Happy PRIDE month! Here at Silver Key Career Solutions, all of our team members strive to be inclusive, welcoming, and a safe place for all of our LGBTQ+ clients. We work closely with our Diversity, Equity, & Inclusion consultant, Denitresse Ferrell, to ensure our team members are up-to-date and familiar with the best practices on how to support our clients.
Many companies are now encouraging their employees to include pronouns in their email signatures and adding pronouns to name badges to help destigmatize using and asking for pronouns. You may be asking yourself, why do I need to use my pronouns, it’s obvious I am male/female. When you include pronouns you are intentionally making space for transgender, gender nonconforming, and gender non-binary people. Including pronouns is the first step toward respecting other people’s gender identities, working against cisnormativity, and creating a more welcoming space for all genders.
“How is this more inclusive?” you may ask. People’s pronouns relate to their gender identity.

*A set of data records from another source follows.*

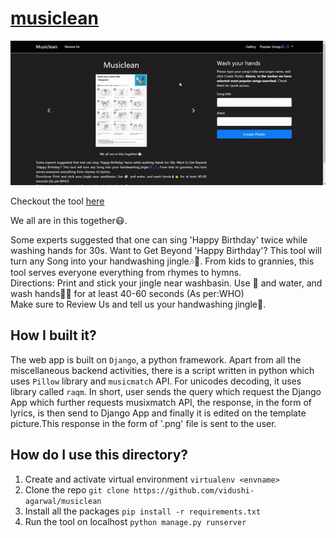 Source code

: # <a href="https://musiclean.herokuapp.com/">musiclean</a>
![](demo.gif)

Checkout the tool <a href="https://musiclean.herokuapp.com/">here</a>

We all are in this together😷.

Some experts suggested that one can sing 'Happy Birthday' twice while washing hands for 30s. 
Want to Get Beyond 'Happy Birthday'? This tool will turn any Song into your handwashing jingle🎶🎵. From kids to grannies, this tool serves everyone everything from rhymes to hymns.
<br>Directions: Print and stick your jingle near washbasin. Use 🧼 and water, and wash hands🧴👏  for at least 40-60 seconds (As per:WHO) 
<br>
Make sure to Review Us and tell us your handwashing jingle🎵.

## How I built it?
The web app is built on `Django`, a python framework. Apart from all the miscellaneous backend activities, there is a script written in python which uses `Pillow` library and `musicmatch` API. For unicodes decoding, it uses library called `raqm`. In short, user sends the query which request the Django App which further requests musixmatch API, the response, in the form of lyrics, is then send to Django App and finally it is edited on the template picture.This response in the form of '.png' file is sent to the user.

## How do I use this directory?
1. Create and activate virtual environment
`virtualenv <envname>`
2. Clone the repo
`git clone https://github.com/vidushi-agarwal/musiclean`
3. Install all the packages
`pip install -r requirements.txt`
4. Run the tool on localhost
`python manage.py runserver`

For example, someone who identifies as a woman may use “she/her.” Typically, gender identity is shown through hairstyles, clothing, mannerisms, etc… and by acknowledging pronouns you are not assuming gender identity through gender expression. When you acknowledge pronouns, you demonstrate that you are not assuming what their gender identity is based on their appearance. If this is the first time you are considering your own gender pronouns, take a moment to reflect on the privilege of having an identity that is the same as the sex you were assigned at birth.
Do you have to share your gender pronouns? Absolutely not. Providing space for people to share their pronouns does not mean that everyone feels comfortable or needs to share their pronouns. Some people may choose not to share their pronouns for a variety of reasons such as they may be transitioning or questioning their own pronouns, they don’t use or relate to or even like any pronouns, or they may not feel safe at that moment or time due to fear of being bullied or harassed after sharing them. If someone has left their pronouns off their name badge, consider only addressing them by name as much as possible.

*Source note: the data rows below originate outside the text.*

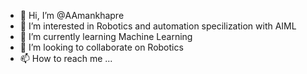 - 👋 Hi, I’m @AAmankhapre
- 👀 I’m interested in Robotics and automation specilization with AIML
- 🌱 I’m currently learning Machine Learning 
- 💞️ I’m looking to collaborate on Robotics 
- 📫 How to reach me ...

<!---
AAmankhapre/AAmankhapre is a ✨ special ✨ repository because its `README.md` (this file) appears on your GitHub profile.
You can click the Preview link to take a look at your changes.
--->
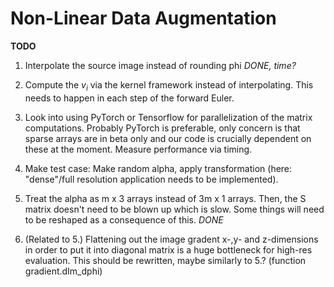 # Non-Linear Data Augmentation

__TODO__
1. Interpolate the source image instead of rounding phi *DONE, time?*

2. Compute the $v_i$ via the kernel framework instead of interpolating. This needs to happen in each step of the forward Euler.
3. Look into using PyTorch or Tensorflow for parallelization of the matrix computations. Probably PyTorch is preferable, only concern is that sparse arrays are in beta only and our code is crucially dependent on these at the moment. Measure performance via timing.
4. Make test case: Make random alpha, apply transformation (here: "dense"/full resolution application needs to be implemented).

5. Treat the alpha as m x 3 arrays instead of 3m x 1 arrays. Then, the S matrix doesn't need to be blown up which is slow. Some things will need to be reshaped as a consequence of this. *DONE*

6. (Related to 5.) Flattening out the image gradent x-,y- and z-dimensions in order to put it into diagonal matrix is a huge bottleneck for high-res evaluation. This should be rewritten, maybe similarly to 5.? (function gradient.dIm_dphi)
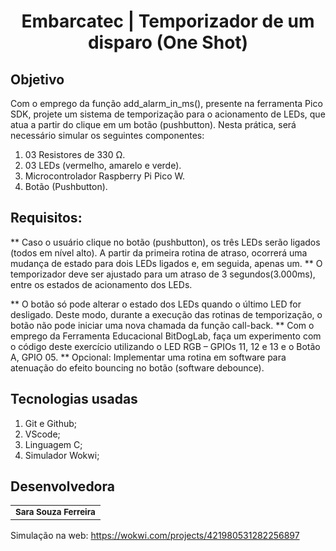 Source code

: 
<h1 align="center">Embarcatec | Temporizador de um disparo (One Shot)</h1>

## Objetivo

Com o emprego da função add_alarm_in_ms(), presente na ferramenta Pico SDK, projete um sistema de temporização para o acionamento de LEDs, que atua a partir do clique em um botão (pushbutton). Nesta prática, será necessário simular os seguintes componentes: 
1) 03 Resistores de 330 Ω.
2) 03 LEDs (vermelho, amarelo e verde).
3) Microcontrolador Raspberry Pi Pico W. 
4) Botão (Pushbutton).


## Requisitos:

** Caso o usuário clique no botão (pushbutton), os três LEDs serão ligados (todos em nível alto). A partir da primeira rotina de atraso, ocorrerá uma mudança de estado para dois LEDs ligados e, em seguida, apenas um.
** O temporizador deve ser ajustado para um atraso de 3 segundos(3.000ms), entre os estados de acionamento dos LEDs.

** O botão só pode alterar o estado dos LEDs quando o último LED for desligado. Deste modo, durante a execução das rotinas de temporização, o botão não pode iniciar uma nova chamada da função call-back.
** Com o emprego da Ferramenta Educacional BitDogLab, faça um experimento com o código deste exercício utilizando o LED RGB – GPIOs 11, 12 e 13 e o Botão A, GPIO 05.
** Opcional: Implementar uma rotina em software para atenuação do efeito bouncing no botão (software debounce).

## Tecnologias usadas

1. Git e Github;
2. VScode;
3. Linguagem C;
4. Simulador Wokwi;


## Desenvolvedora
 
<table>
  <tr>
    <td align="center"> <sub><b> Sara Souza Ferreira </b></td>
    </tr>
</table>

Simulação na web: https://wokwi.com/projects/421980531282256897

Including pronouns in emails and on name badges is an easy and subtle way to affirm safe space for all gender identities. The next step is to begin using your pronouns when introducing yourself to others. You’re used to introducing yourself by saying, “Hello! I’m Glenda. It’s a pleasure to meet you.” Try stepping it up a notch by saying, “Hello! I’m Glenda. My pronouns are she/her. It’s a pleasure to meet you.” The more you practice, the more natural this will feel, and the more inclusive you will be. Another way to be inclusive is to begin meetings, especially with new people, by having everyone go around introducing themselves and providing their pronouns. Having name plates, even temporary ones, that include names and pronouns can be very helpful as well.
Hopefully, you now have more of an understanding on the importance of providing your pronouns to help your LGBTQ+ co-workers & employees feel welcome, safe, and included. If you’d like to have more information, please seek out transgender and non-bionary blog writers and professional development leaders to learn more about their lived experience with pronouns. You will also find more links below as well.
Finally, check out this fun easter egg from Google. Go to Google sheets and type in one letter of PRIDE into each column in row one and then hit tab! The whole sheet will turn into a colorful rainbow.